◆ Given data:
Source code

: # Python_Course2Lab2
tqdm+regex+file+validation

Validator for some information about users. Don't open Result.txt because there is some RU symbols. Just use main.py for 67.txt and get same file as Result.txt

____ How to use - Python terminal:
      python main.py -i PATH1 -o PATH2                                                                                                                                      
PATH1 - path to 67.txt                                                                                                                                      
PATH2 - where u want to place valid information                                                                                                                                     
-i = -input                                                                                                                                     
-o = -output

◆ Exercise aim: Print the material once more. Change nothing.

◆ Result of this task:
Source code

: # Python_Course2Lab2
tqdm+regex+file+validation

Validator for some information about users. Don't open Result.txt because there is some RU symbols. Just use main.py for 67.txt and get same file as Result.txt

____ How to use - Python terminal:
      python main.py -i PATH1 -o PATH2                                                                                                                                      
PATH1 - path to 67.txt                                                                                                                                      
PATH2 - where u want to place valid information                                                                                                                                     
-i = -input                                                                                                                                     
-o = -output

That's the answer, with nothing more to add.